Your task is to transcribe the lines from the start of the data below through the line containing "Thus, segmenting the", inclusive, exactly as they stand and without the pictures.

========

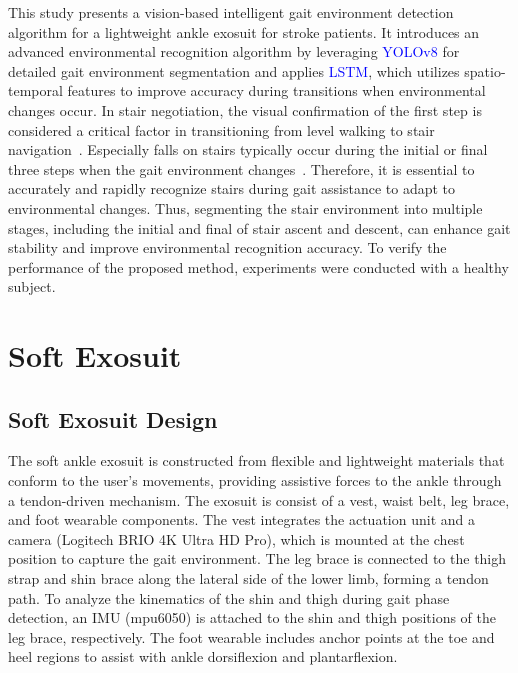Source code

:\documentclass[journal,article,submit,pdftex,moreauthors]{Definitions/mdpi}
\begin{document}
This study presents a vision-based intelligent gait environment detection algorithm for a lightweight ankle exosuit for stroke patients. It introduces an advanced environmental recognition algorithm by leveraging \textcolor{blue}{YOLOv8} for detailed gait environment segmentation and applies \textcolor{blue}{LSTM}, which utilizes spatio-temporal features to improve accuracy during transitions when environmental changes occur.
In stair negotiation, the visual confirmation of the first step is considered a critical factor in transitioning from level walking to stair navigation~\cite{Archea1979}. Especially falls on stairs typically occur during the initial or final three steps when the gait environment changes~\cite{Templer1995}. Therefore, it is essential to accurately and rapidly recognize stairs during gait assistance to adapt to environmental changes. 
Thus, segmenting the stair environment into multiple stages, including the initial and final of stair ascent and descent, can enhance gait stability and improve environmental recognition accuracy.
To verify the performance of the proposed method, experiments were conducted with a healthy subject. 


\section{Soft Exosuit}

\subsection{Soft Exosuit Design}
The soft ankle exosuit is constructed from flexible and lightweight materials that conform to the user's movements, providing assistive forces to the ankle through a tendon-driven mechanism. 
The exosuit is consist of a vest, waist belt, leg brace, and foot wearable components. The vest integrates the actuation unit and a camera (Logitech BRIO 4K Ultra HD Pro), which is mounted at the chest position to capture the gait environment.
The leg brace is connected to the thigh strap and shin brace along the lateral side of the lower limb, forming a tendon path. To analyze the kinematics of the shin and thigh during gait phase detection, an IMU (mpu6050) is attached to the shin and thigh positions of the leg brace, respectively. The foot wearable includes anchor points at the toe and heel regions to assist with ankle dorsiflexion and plantarflexion.
\end{document}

========

*The completed task*:
Source code

:\documentclass[journal,article,submit,pdftex,moreauthors]{Definitions/mdpi}
\begin{document}
This study presents a vision-based intelligent gait environment detection algorithm for a lightweight ankle exosuit for stroke patients. It introduces an advanced environmental recognition algorithm by leveraging \textcolor{blue}{YOLOv8} for detailed gait environment segmentation and applies \textcolor{blue}{LSTM}, which utilizes spatio-temporal features to improve accuracy during transitions when environmental changes occur.
In stair negotiation, the visual confirmation of the first step is considered a critical factor in transitioning from level walking to stair navigation~\cite{Archea1979}. Especially falls on stairs typically occur during the initial or final three steps when the gait environment changes~\cite{Templer1995}. Therefore, it is essential to accurately and rapidly recognize stairs during gait assistance to adapt to environmental changes. 
Thus, segmenting the stair environment into multiple stages, including the initial and final of stair ascent and descent, can enhance gait stability and improve environmental recognition accuracy.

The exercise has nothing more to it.